Sembra quasi che la Corte di Palermo voglia dire al presidente della Repubblica: "Non ci crediamo se non ce lo dici di persona", e non pare bello. Come al solito però la faccenda è più complicata. Ci sono comunque alcuni punti fermi. Intanto Giorgio Napolitano con la "trattativa", ammesso e non concesso ci sia stata, non c’entra nulla.
Ce lo ha infilato con le sue telefonate Nicola Mancino. In quelle telefonate non c’era nulla che potesse interessare il processo. Lo hanno detto gli stessi pubblici ministeri. La distruzione dei file è avvenuta per decisione della Corte costituzionale che nella sentenza definisce in modo più ampio i confini della riservatezza dei colloqui del presidente. La Corte ora vuole sentire Napolitano a proposito di un passaggio di una lettera che il consigliere Loris D’Ambrosio gli scrisse e il presidente rese pubblica. Dal Quirinale ha già risposto ai giudici che D’Ambrosio non gli disse altro e dunque ha fatto presente che il suo interrogatorio sarebbe inutile.

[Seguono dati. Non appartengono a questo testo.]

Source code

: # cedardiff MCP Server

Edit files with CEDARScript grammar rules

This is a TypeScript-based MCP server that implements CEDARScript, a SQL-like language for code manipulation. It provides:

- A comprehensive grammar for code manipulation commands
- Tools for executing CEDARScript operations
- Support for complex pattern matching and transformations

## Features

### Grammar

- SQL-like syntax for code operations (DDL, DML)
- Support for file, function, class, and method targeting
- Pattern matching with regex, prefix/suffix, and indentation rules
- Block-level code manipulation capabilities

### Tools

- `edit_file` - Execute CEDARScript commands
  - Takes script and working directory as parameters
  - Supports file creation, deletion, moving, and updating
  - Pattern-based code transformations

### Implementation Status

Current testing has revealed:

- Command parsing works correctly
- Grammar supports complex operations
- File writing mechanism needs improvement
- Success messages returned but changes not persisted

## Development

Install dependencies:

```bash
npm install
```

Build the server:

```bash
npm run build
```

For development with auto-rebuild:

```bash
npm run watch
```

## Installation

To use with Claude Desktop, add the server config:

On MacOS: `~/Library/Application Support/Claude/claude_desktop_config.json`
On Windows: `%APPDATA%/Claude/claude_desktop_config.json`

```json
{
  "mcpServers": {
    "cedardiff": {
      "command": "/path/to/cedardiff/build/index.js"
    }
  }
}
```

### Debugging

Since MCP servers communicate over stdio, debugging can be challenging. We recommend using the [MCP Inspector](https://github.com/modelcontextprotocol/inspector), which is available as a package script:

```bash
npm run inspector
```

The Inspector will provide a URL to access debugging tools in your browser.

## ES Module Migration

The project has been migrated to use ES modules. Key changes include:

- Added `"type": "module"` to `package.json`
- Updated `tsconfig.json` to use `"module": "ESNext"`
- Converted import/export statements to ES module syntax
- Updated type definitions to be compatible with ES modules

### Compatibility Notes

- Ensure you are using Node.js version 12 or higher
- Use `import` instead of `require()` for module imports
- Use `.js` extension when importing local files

La corte ieri ha risposto in sostanza che non è un testimone a decidere dell’utilità del suo interrogatorio. L’argomento ha un suo peso e al Quirinale non potevano non prevederlo. E infatti il presidente ha detto subito di essere disponibile. E siccome pare sicuro dei suoi argomenti la mancanza di pubblicità, prevista dal codice, della sua deposizione rischia paradossalmente di danneggiarlo.